*** Begin section ***

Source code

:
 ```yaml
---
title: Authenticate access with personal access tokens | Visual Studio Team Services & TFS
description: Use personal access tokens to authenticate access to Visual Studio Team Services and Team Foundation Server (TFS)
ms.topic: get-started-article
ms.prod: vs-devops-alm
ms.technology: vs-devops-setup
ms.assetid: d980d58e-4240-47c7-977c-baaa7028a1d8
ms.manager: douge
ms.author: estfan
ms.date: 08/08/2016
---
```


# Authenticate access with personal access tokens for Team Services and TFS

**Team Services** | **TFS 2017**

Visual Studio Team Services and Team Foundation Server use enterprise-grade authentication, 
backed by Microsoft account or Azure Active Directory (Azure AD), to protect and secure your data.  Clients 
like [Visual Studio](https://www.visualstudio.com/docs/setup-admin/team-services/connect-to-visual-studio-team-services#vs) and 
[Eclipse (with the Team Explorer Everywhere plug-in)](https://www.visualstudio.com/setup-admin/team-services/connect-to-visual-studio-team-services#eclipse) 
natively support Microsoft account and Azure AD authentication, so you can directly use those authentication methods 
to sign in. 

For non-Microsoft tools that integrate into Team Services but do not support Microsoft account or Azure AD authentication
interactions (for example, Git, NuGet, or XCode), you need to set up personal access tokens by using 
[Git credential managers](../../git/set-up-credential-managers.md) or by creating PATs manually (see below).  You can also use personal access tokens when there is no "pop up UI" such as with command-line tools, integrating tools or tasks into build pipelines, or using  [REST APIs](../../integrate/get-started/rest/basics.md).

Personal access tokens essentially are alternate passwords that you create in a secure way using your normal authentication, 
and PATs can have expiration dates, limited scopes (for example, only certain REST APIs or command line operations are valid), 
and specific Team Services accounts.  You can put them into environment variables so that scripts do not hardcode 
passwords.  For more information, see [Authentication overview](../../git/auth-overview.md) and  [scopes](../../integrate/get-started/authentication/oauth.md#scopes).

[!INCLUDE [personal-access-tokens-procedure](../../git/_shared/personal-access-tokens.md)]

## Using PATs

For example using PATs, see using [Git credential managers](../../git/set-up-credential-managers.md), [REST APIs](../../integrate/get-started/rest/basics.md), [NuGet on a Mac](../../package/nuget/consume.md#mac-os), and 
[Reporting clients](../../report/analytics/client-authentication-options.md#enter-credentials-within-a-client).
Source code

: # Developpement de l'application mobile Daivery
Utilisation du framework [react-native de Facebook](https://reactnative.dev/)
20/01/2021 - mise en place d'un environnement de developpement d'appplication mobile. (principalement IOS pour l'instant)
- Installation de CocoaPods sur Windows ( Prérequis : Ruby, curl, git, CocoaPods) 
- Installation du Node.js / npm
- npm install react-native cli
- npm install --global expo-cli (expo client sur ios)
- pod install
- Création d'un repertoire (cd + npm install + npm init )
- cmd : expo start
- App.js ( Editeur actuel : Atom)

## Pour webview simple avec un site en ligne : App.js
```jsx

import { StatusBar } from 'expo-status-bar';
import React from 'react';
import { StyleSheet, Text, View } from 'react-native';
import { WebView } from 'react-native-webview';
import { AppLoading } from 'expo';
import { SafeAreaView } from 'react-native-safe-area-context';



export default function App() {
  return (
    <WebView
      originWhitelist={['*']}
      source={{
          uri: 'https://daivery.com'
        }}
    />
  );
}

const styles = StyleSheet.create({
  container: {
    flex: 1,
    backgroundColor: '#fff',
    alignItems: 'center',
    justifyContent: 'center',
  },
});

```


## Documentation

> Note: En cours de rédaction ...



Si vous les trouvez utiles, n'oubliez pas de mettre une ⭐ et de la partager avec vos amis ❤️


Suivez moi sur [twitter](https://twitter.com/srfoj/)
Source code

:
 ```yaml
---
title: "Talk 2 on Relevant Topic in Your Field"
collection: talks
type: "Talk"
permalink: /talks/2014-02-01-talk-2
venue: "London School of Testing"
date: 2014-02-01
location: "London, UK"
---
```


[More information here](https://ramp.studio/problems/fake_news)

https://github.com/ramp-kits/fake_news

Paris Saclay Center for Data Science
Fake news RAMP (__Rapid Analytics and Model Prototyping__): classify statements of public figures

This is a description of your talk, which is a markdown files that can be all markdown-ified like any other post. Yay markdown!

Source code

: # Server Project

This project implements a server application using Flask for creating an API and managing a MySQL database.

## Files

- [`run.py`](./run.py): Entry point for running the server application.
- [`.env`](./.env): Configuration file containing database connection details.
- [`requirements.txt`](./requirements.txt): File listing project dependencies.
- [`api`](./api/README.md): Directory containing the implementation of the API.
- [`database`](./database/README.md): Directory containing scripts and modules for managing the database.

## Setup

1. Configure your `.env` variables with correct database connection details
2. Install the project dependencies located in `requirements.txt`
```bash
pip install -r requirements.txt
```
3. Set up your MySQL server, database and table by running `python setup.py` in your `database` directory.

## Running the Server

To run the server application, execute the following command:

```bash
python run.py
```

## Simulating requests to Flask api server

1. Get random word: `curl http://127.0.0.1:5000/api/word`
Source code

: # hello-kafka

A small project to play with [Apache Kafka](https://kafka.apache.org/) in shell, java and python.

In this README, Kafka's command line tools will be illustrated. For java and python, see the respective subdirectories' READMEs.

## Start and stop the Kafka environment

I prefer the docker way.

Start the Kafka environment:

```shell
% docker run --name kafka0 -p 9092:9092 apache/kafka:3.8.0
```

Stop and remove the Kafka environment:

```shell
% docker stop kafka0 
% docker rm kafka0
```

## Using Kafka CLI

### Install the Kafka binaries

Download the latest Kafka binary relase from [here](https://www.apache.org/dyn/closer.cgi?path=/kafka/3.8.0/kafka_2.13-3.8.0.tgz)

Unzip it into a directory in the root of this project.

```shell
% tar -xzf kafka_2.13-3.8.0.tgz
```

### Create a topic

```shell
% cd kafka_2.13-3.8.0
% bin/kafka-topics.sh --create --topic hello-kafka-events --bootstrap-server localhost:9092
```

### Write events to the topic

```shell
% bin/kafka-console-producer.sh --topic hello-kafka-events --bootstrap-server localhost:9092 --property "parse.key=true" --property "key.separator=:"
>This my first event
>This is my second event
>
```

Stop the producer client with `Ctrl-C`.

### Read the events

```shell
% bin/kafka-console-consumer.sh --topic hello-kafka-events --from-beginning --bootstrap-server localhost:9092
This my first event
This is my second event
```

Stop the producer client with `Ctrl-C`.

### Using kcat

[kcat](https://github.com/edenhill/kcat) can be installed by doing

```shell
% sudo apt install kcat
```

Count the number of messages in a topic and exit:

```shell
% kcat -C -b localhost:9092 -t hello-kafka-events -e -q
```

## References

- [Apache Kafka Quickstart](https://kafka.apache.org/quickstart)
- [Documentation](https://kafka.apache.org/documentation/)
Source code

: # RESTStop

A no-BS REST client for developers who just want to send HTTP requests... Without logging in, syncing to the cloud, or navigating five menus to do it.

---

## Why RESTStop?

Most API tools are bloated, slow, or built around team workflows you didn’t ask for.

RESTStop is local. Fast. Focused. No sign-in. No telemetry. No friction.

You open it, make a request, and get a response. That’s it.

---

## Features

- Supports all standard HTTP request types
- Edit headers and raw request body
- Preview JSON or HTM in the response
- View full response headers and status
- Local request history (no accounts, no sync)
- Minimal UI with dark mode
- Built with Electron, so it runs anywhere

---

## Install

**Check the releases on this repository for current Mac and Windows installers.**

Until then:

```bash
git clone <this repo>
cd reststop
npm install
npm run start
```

*** End section ***

__What the task asks__
Please give all the lines above again, exactly as they read.

__Exercise response__
Source code

:
 ```yaml
---
title: Authenticate access with personal access tokens | Visual Studio Team Services & TFS
description: Use personal access tokens to authenticate access to Visual Studio Team Services and Team Foundation Server (TFS)
ms.topic: get-started-article
ms.prod: vs-devops-alm
ms.technology: vs-devops-setup
ms.assetid: d980d58e-4240-47c7-977c-baaa7028a1d8
ms.manager: douge
ms.author: estfan
ms.date: 08/08/2016
---
```


# Authenticate access with personal access tokens for Team Services and TFS

**Team Services** | **TFS 2017**

Visual Studio Team Services and Team Foundation Server use enterprise-grade authentication, 
backed by Microsoft account or Azure Active Directory (Azure AD), to protect and secure your data.  Clients 
like [Visual Studio](https://www.visualstudio.com/docs/setup-admin/team-services/connect-to-visual-studio-team-services#vs) and 
[Eclipse (with the Team Explorer Everywhere plug-in)](https://www.visualstudio.com/setup-admin/team-services/connect-to-visual-studio-team-services#eclipse) 
natively support Microsoft account and Azure AD authentication, so you can directly use those authentication methods 
to sign in. 

For non-Microsoft tools that integrate into Team Services but do not support Microsoft account or Azure AD authentication
interactions (for example, Git, NuGet, or XCode), you need to set up personal access tokens by using 
[Git credential managers](../../git/set-up-credential-managers.md) or by creating PATs manually (see below).  You can also use personal access tokens when there is no "pop up UI" such as with command-line tools, integrating tools or tasks into build pipelines, or using  [REST APIs](../../integrate/get-started/rest/basics.md).

Personal access tokens essentially are alternate passwords that you create in a secure way using your normal authentication, 
and PATs can have expiration dates, limited scopes (for example, only certain REST APIs or command line operations are valid), 
and specific Team Services accounts.  You can put them into environment variables so that scripts do not hardcode 
passwords.  For more information, see [Authentication overview](../../git/auth-overview.md) and  [scopes](../../integrate/get-started/authentication/oauth.md#scopes).

[!INCLUDE [personal-access-tokens-procedure](../../git/_shared/personal-access-tokens.md)]

## Using PATs

For example using PATs, see using [Git credential managers](../../git/set-up-credential-managers.md), [REST APIs](../../integrate/get-started/rest/basics.md), [NuGet on a Mac](../../package/nuget/consume.md#mac-os), and 
[Reporting clients](../../report/analytics/client-authentication-options.md#enter-credentials-within-a-client).
Source code

: # Developpement de l'application mobile Daivery
Utilisation du framework [react-native de Facebook](https://reactnative.dev/)
20/01/2021 - mise en place d'un environnement de developpement d'appplication mobile. (principalement IOS pour l'instant)
- Installation de CocoaPods sur Windows ( Prérequis : Ruby, curl, git, CocoaPods) 
- Installation du Node.js / npm
- npm install react-native cli
- npm install --global expo-cli (expo client sur ios)
- pod install
- Création d'un repertoire (cd + npm install + npm init )
- cmd : expo start
- App.js ( Editeur actuel : Atom)

## Pour webview simple avec un site en ligne : App.js
```jsx

import { StatusBar } from 'expo-status-bar';
import React from 'react';
import { StyleSheet, Text, View } from 'react-native';
import { WebView } from 'react-native-webview';
import { AppLoading } from 'expo';
import { SafeAreaView } from 'react-native-safe-area-context';



export default function App() {
  return (
    <WebView
      originWhitelist={['*']}
      source={{
          uri: 'https://daivery.com'
        }}
    />
  );
}

const styles = StyleSheet.create({
  container: {
    flex: 1,
    backgroundColor: '#fff',
    alignItems: 'center',
    justifyContent: 'center',
  },
});

```


## Documentation

> Note: En cours de rédaction ...



Si vous les trouvez utiles, n'oubliez pas de mettre une ⭐ et de la partager avec vos amis ❤️


Suivez moi sur [twitter](https://twitter.com/srfoj/)
Source code

:
 ```yaml
---
title: "Talk 2 on Relevant Topic in Your Field"
collection: talks
type: "Talk"
permalink: /talks/2014-02-01-talk-2
venue: "London School of Testing"
date: 2014-02-01
location: "London, UK"
---
```


[More information here](https://ramp.studio/problems/fake_news)

https://github.com/ramp-kits/fake_news

Paris Saclay Center for Data Science
Fake news RAMP (__Rapid Analytics and Model Prototyping__): classify statements of public figures

This is a description of your talk, which is a markdown files that can be all markdown-ified like any other post. Yay markdown!

Source code

: # Server Project

This project implements a server application using Flask for creating an API and managing a MySQL database.

## Files

- [`run.py`](./run.py): Entry point for running the server application.
- [`.env`](./.env): Configuration file containing database connection details.
- [`requirements.txt`](./requirements.txt): File listing project dependencies.
- [`api`](./api/README.md): Directory containing the implementation of the API.
- [`database`](./database/README.md): Directory containing scripts and modules for managing the database.

## Setup

1. Configure your `.env` variables with correct database connection details
2. Install the project dependencies located in `requirements.txt`
```bash
pip install -r requirements.txt
```
3. Set up your MySQL server, database and table by running `python setup.py` in your `database` directory.

## Running the Server

To run the server application, execute the following command:

```bash
python run.py
```

## Simulating requests to Flask api server

1. Get random word: `curl http://127.0.0.1:5000/api/word`
Source code

: # hello-kafka

A small project to play with [Apache Kafka](https://kafka.apache.org/) in shell, java and python.

In this README, Kafka's command line tools will be illustrated. For java and python, see the respective subdirectories' READMEs.

## Start and stop the Kafka environment

I prefer the docker way.

Start the Kafka environment:

```shell
% docker run --name kafka0 -p 9092:9092 apache/kafka:3.8.0
```

Stop and remove the Kafka environment:

```shell
% docker stop kafka0 
% docker rm kafka0
```

## Using Kafka CLI

### Install the Kafka binaries

Download the latest Kafka binary relase from [here](https://www.apache.org/dyn/closer.cgi?path=/kafka/3.8.0/kafka_2.13-3.8.0.tgz)

Unzip it into a directory in the root of this project.

```shell
% tar -xzf kafka_2.13-3.8.0.tgz
```

### Create a topic

```shell
% cd kafka_2.13-3.8.0
% bin/kafka-topics.sh --create --topic hello-kafka-events --bootstrap-server localhost:9092
```

### Write events to the topic

```shell
% bin/kafka-console-producer.sh --topic hello-kafka-events --bootstrap-server localhost:9092 --property "parse.key=true" --property "key.separator=:"
>This my first event
>This is my second event
>
```

Stop the producer client with `Ctrl-C`.

### Read the events

```shell
% bin/kafka-console-consumer.sh --topic hello-kafka-events --from-beginning --bootstrap-server localhost:9092
This my first event
This is my second event
```

Stop the producer client with `Ctrl-C`.

### Using kcat

[kcat](https://github.com/edenhill/kcat) can be installed by doing

```shell
% sudo apt install kcat
```

Count the number of messages in a topic and exit:

```shell
% kcat -C -b localhost:9092 -t hello-kafka-events -e -q
```

## References

- [Apache Kafka Quickstart](https://kafka.apache.org/quickstart)
- [Documentation](https://kafka.apache.org/documentation/)
Source code

: # RESTStop

A no-BS REST client for developers who just want to send HTTP requests... Without logging in, syncing to the cloud, or navigating five menus to do it.

---

## Why RESTStop?

Most API tools are bloated, slow, or built around team workflows you didn’t ask for.

RESTStop is local. Fast. Focused. No sign-in. No telemetry. No friction.

You open it, make a request, and get a response. That’s it.

---

## Features

- Supports all standard HTTP request types
- Edit headers and raw request body
- Preview JSON or HTM in the response
- View full response headers and status
- Local request history (no accounts, no sync)
- Minimal UI with dark mode
- Built with Electron, so it runs anywhere

---

## Install

**Check the releases on this repository for current Mac and Windows installers.**

Until then:

```bash
git clone <this repo>
cd reststop
npm install
npm run start
```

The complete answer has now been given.